Azavea began working with the Philadelphia Water Department (PWD) five years ago when the agency started restructuring the way it charged customers for management of stormwater. Stormwater runoff is produced when the ground is unable to absorb the amount of precipitation that falls during a storm event. In Philadelphia, and most urban areas, where the ground is substantially impervious (think streets, sidewalks and buildings), a large portion of precipitation turns to runoff. Instead of slowly infiltrating into the ground or evaporating back to the atmosphere, it heads directly for the sewers. When the amount of rainwater in the Philadelphia sewer system hits a critical point, untreated wastewater flows directly into the rivers, and sometimes residents’ basements. There are essentially two options to help mitigate that outcome: either invest in expensive additional infrastructure or try to reduce the amount of runoff that enters the sewer system.
At the time, the stormwater component of non-residential property water bills was based on the size of the incoming water supply line, which served as an approximation of the size of the property and, therefore, the amount of stormwater runoff being produced. However, with the right land cover data, that amount of stormwater runoff could be calculated more precisely so that bills could accurately reflect what it cost PWD to manage. Not only does this distribute the cost of stormwater management more equitably, but by generating charges as a product of the actual landscape characteristics on a property, PWD can incentivize property owners to improve those characteristics as a way to lower their bill.

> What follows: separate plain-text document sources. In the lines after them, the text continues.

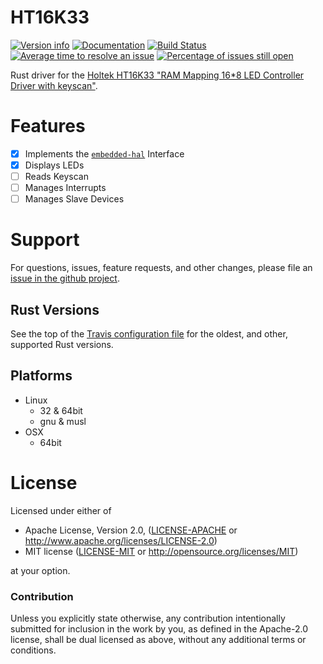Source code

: # HT16K33

[![Version info](https://img.shields.io/crates/v/ht16k33.svg)](https://crates.io/crates/ht16k33)
[![Documentation](https://docs.rs/ht16k33/badge.svg)](https://docs.rs/ht16k33)
[![Build Status](https://travis-ci.org/jasonpeacock/ht16k33.svg?branch=master)](https://travis-ci.org/jasonpeacock/ht16k33)
[![Average time to resolve an issue](http://isitmaintained.com/badge/resolution/jasonpeacock/ht16k33.svg)](http://isitmaintained.com/project/jasonpeacock/ht16k33 "Average time to resolve an issue")
[![Percentage of issues still open](http://isitmaintained.com/badge/open/jasonpeacock/ht16k33.svg)](http://isitmaintained.com/project/jasonpeacock/ht16k33 "Percentage of issues still open")

Rust driver for the [Holtek HT16K33 "RAM Mapping 16\*8 LED Controller Driver with keyscan"](http://www.holtek.com/productdetail/-/vg/HT16K33).

# Features

- [x] Implements the [`embedded-hal`](https://crates.io/crates/embedded-hal) Interface
- [x] Displays LEDs
- [ ] Reads Keyscan
- [ ] Manages Interrupts
- [ ] Manages Slave Devices

# Support

For questions, issues, feature requests, and other changes, please file an [issue in the github project](https://github.com/jasonpeacock/ht16k33/issues).

## Rust Versions

See the top of the [Travis configuration file](.travis.yml) for the oldest, and other, supported Rust versions.

## Platforms

* Linux
    * 32 & 64bit
    * gnu & musl
* OSX
    * 64bit

# License

Licensed under either of

* Apache License, Version 2.0, ([LICENSE-APACHE](LICENSE-APACHE) or http://www.apache.org/licenses/LICENSE-2.0)
* MIT license ([LICENSE-MIT](LICENSE-MIT) or http://opensource.org/licenses/MIT)

at your option.

### Contribution

Unless you explicitly state otherwise, any contribution intentionally submitted for inclusion in the work by you,
as defined in the Apache-2.0 license, shall be dual licensed as above, without any additional terms or conditions.
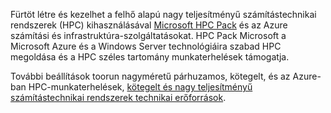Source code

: Fürtöt létre és kezelhet a felhő alapú nagy teljesítményű számítástechnikai rendszerek (HPC) kihasználásával [Microsoft HPC Pack](https://technet.microsoft.com/library/jj899572.aspx) és az Azure számítási és infrastruktúra-szolgáltatásokat. HPC Pack Microsoft a Microsoft Azure és a Windows Server technológiáira szabad HPC megoldása és a HPC széles tartomány munkaterhelések támogatja.

További beállítások toorun nagyméretű párhuzamos, kötegelt, és az Azure-ban HPC-munkaterhelések, [kötegelt és nagy teljesítményű számítástechnikai rendszerek technikai erőforrások](../articles/batch/big-compute-resources.md).

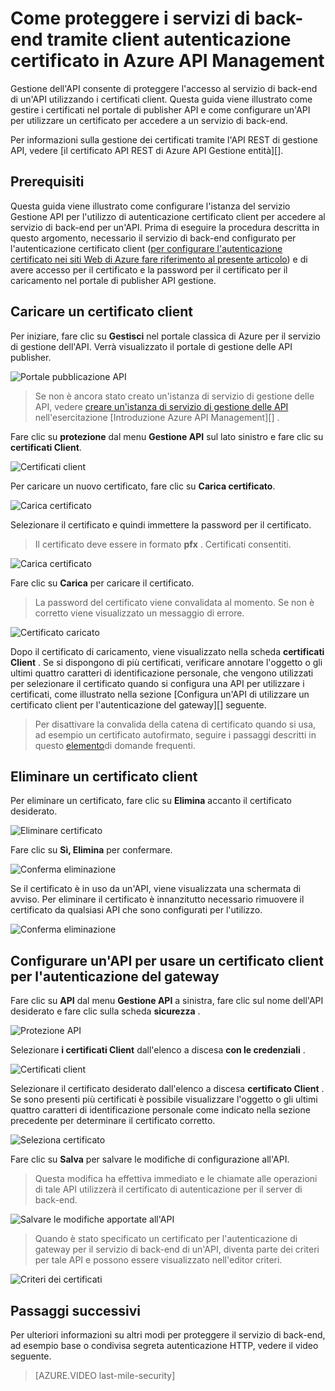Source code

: <properties 
    pageTitle="Come proteggere i servizi di back-end tramite client autenticazione certificato in Azure API Management" 
    description="Informazioni su come proteggere i servizi di back-end tramite autenticazione certificato client in Azure API Management." 
    services="api-management" 
    documentationCenter="" 
    authors="steved0x" 
    manager="erikre" 
    editor=""/>

<tags 
    ms.service="api-management" 
    ms.workload="mobile" 
    ms.tgt_pltfrm="na" 
    ms.devlang="na" 
    ms.topic="article" 
    ms.date="10/25/2016" 
    ms.author="sdanie"/>

# <a name="how-to-secure-back-end-services-using-client-certificate-authentication-in-azure-api-management"></a>Come proteggere i servizi di back-end tramite client autenticazione certificato in Azure API Management

Gestione dell'API consente di proteggere l'accesso al servizio di back-end di un'API utilizzando i certificati client. Questa guida viene illustrato come gestire i certificati nel portale di publisher API e come configurare un'API per utilizzare un certificato per accedere a un servizio di back-end.

Per informazioni sulla gestione dei certificati tramite l'API REST di gestione API, vedere [il certificato API REST di Azure API Gestione entità][].

## <a name="prerequisites"> </a>Prerequisiti

Questa guida viene illustrato come configurare l'istanza del servizio Gestione API per l'utilizzo di autenticazione certificato client per accedere al servizio di back-end per un'API. Prima di eseguire la procedura descritta in questo argomento, necessario il servizio di back-end configurato per l'autenticazione certificato client ([per configurare l'autenticazione certificato nei siti Web di Azure fare riferimento al presente articolo][]) e di avere accesso per il certificato e la password per il certificato per il caricamento nel portale di publisher API gestione.

## <a name="step1"> </a>Caricare un certificato client

Per iniziare, fare clic su **Gestisci** nel portale classica di Azure per il servizio di gestione dell'API. Verrà visualizzato il portale di gestione delle API publisher.

![Portale pubblicazione API][api-management-management-console]

>Se non è ancora stato creato un'istanza di servizio di gestione delle API, vedere [creare un'istanza di servizio di gestione delle API][] nell'esercitazione [Introduzione Azure API Management][] .

Fare clic su **protezione** dal menu **Gestione API** sul lato sinistro e fare clic su **certificati Client**.

![Certificati client][api-management-security-client-certificates]

Per caricare un nuovo certificato, fare clic su **Carica certificato**.

![Carica certificato][api-management-upload-certificate]

Selezionare il certificato e quindi immettere la password per il certificato.

>Il certificato deve essere in formato **pfx** . Certificati consentiti.

![Carica certificato][api-management-upload-certificate-form]

Fare clic su **Carica** per caricare il certificato.

>La password del certificato viene convalidata al momento. Se non è corretto viene visualizzato un messaggio di errore.

![Certificato caricato][api-management-certificate-uploaded]

Dopo il certificato di caricamento, viene visualizzato nella scheda **certificati Client** . Se si dispongono di più certificati, verificare annotare l'oggetto o gli ultimi quattro caratteri di identificazione personale, che vengono utilizzati per selezionare il certificato quando si configura una API per utilizzare i certificati, come illustrato nella sezione [Configura un'API di utilizzare un certificato client per l'autenticazione del gateway][] seguente.

>Per disattivare la convalida della catena di certificato quando si usa, ad esempio un certificato autofirmato, seguire i passaggi descritti in questo [elemento](api-management-faq.md#can-i-use-a-self-signed-ssl-certificate-for-a-back-end)di domande frequenti.

## <a name="step1a"> </a>Eliminare un certificato client

Per eliminare un certificato, fare clic su **Elimina** accanto il certificato desiderato.

![Eliminare certificato][api-management-certificate-delete]

Fare clic su **Sì, Elimina** per confermare.

![Conferma eliminazione][api-management-confirm-delete]

Se il certificato è in uso da un'API, viene visualizzata una schermata di avviso. Per eliminare il certificato è innanzitutto necessario rimuovere il certificato da qualsiasi API che sono configurati per l'utilizzo.

![Conferma eliminazione][api-management-confirm-delete-policy]

## <a name="step2"> </a>Configurare un'API per usare un certificato client per l'autenticazione del gateway

Fare clic su **API** dal menu **Gestione API** a sinistra, fare clic sul nome dell'API desiderato e fare clic sulla scheda **sicurezza** .

![Protezione API][api-management-api-security]

Selezionare **i certificati Client** dall'elenco a discesa **con le credenziali** .

![Certificati client][api-management-mutual-certificates]

Selezionare il certificato desiderato dall'elenco a discesa **certificato Client** . Se sono presenti più certificati è possibile visualizzare l'oggetto o gli ultimi quattro caratteri di identificazione personale come indicato nella sezione precedente per determinare il certificato corretto.

![Seleziona certificato][api-management-select-certificate]

Fare clic su **Salva** per salvare le modifiche di configurazione all'API.

>Questa modifica ha effettiva immediato e le chiamate alle operazioni di tale API utilizzerà il certificato di autenticazione per il server di back-end.

![Salvare le modifiche apportate all'API][api-management-save-api]

>Quando è stato specificato un certificato per l'autenticazione di gateway per il servizio di back-end di un'API, diventa parte dei criteri per tale API e possono essere visualizzato nell'editor criteri.

![Criteri dei certificati][api-management-certificate-policy]

## <a name="next-steps"></a>Passaggi successivi

Per ulteriori informazioni su altri modi per proteggere il servizio di back-end, ad esempio base o condivisa segreta autenticazione HTTP, vedere il video seguente.

> [AZURE.VIDEO last-mile-security]

[api-management-management-console]: ./media/api-management-howto-mutual-certificates/api-management-management-console.png
[api-management-security-client-certificates]: ./media/api-management-howto-mutual-certificates/api-management-security-client-certificates.png
[api-management-upload-certificate]: ./media/api-management-howto-mutual-certificates/api-management-upload-certificate.png
[api-management-upload-certificate-form]: ./media/api-management-howto-mutual-certificates/api-management-upload-certificate-form.png
[api-management-certificate-uploaded]: ./media/api-management-howto-mutual-certificates/api-management-certificate-uploaded.png
[api-management-api-security]: ./media/api-management-howto-mutual-certificates/api-management-api-security.png
[api-management-mutual-certificates]: ./media/api-management-howto-mutual-certificates/api-management-mutual-certificates.png
[api-management-select-certificate]: ./media/api-management-howto-mutual-certificates/api-management-select-certificate.png
[api-management-save-api]: ./media/api-management-howto-mutual-certificates/api-management-save-api.png
[api-management-certificate-policy]: ./media/api-management-howto-mutual-certificates/api-management-certificate-policy.png
[api-management-certificate-delete]: ./media/api-management-howto-mutual-certificates/api-management-certificate-delete.png
[api-management-confirm-delete]: ./media/api-management-howto-mutual-certificates/api-management-confirm-delete.png
[api-management-confirm-delete-policy]: ./media/api-management-howto-mutual-certificates/api-management-confirm-delete-policy.png



[How to add operations to an API]: api-management-howto-add-operations.md
[How to add and publish a product]: api-management-howto-add-products.md
[Monitoring and analytics]: ../api-management-monitoring.md
[Add APIs to a product]: api-management-howto-add-products.md#add-apis
[Publish a product]: api-management-howto-add-products.md#publish-product
[Guida introduttiva di Azure API Management]: api-management-get-started.md
[API Management policy reference]: api-management-policy-reference.md
[Caching policies]: api-management-policy-reference.md#caching-policies
[Creare un'istanza di servizio di gestione delle API]: api-management-get-started.md#create-service-instance

[Entità certificato API REST di gestione API Azure]: http://msdn.microsoft.com/library/azure/dn783483.aspx
[WebApp-GraphAPI-DotNet]: https://github.com/AzureADSamples/WebApp-GraphAPI-DotNet
[Per configurare l'autenticazione certificato nei siti Web di Azure fare riferimento al presente articolo]: https://azure.microsoft.com/en-us/documentation/articles/app-service-web-configure-tls-mutual-auth/

[Prerequisites]: #prerequisites
[Upload a client certificate]: #step1
[Delete a client certificate]: #step1a
[Configurare un'API per usare un certificato client per l'autenticazione del gateway]: #step2
[Test the configuration by calling an operation in the Developer Portal]: #step3
[Next steps]: #next-steps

With the restructured billing policies in place, PWD created a collection of management practices and systems that private property owners could implement to reduce the amount of runoff coming from their properties. The systems work by either diverting stormwater runoff to an area where it can either slowly soak and infiltrate to the ground, or be stored until it can be released back into the sewer system when the load is lower, reducing the risk that there will be an overflow. Property owners who install and maintain these systems receive credits to their monthly stormwater charge for the reduced runoff. Azavea helped design the billing system that PWD uses to manage this program, and also created the PWD Stormwater Billing Parcel Viewer, which enables customers to get a detailed assessment about the impervious makeup of their property and a breakdown of the various components that go into their bill. With this knowledge, an experienced engineer or PWD employee could calculate potential savings to help a customer to decide if a project made sense for their property.
But PWD wanted to make this process easier and more straightforward for customers, from basic education about the program, to information about installing stormwater reduction systems, to understanding exactly how these systems can reduce the monthly stormwater charge. Last month, we released the PWD Stormwater Billing Credits Explorer to let people do just that.
The app turns any non-residential property into a canvas where a user can sketch out ideas of up to 5 different types of “Stormwater Tools”, including Green Roofs and Rain Gardens, Permeable Pavers and different types of storage basins. The tools allow you to lay out potential changes while keeping realistic limits for that given property. As Stormwater Tools are added or removed, the application updates the monthly stormwater charge for that property. Users can rapidly get a sense of the feasibility and effectiveness of adding stormwater management systems, but just as importantly, PWD hopes to use the tool to educate the public on how stormwater management systems work. New features are planned, including a component for evaluating various types of common Philadelphia housing stock and showing the options available to those homeowners for reducing the amount of runoff produced. Residential owners can’t apply for credits to their bill since they all receive a flat stormwater fee, but there are still plenty of ways to take action that will help keep our rivers clean and healthy.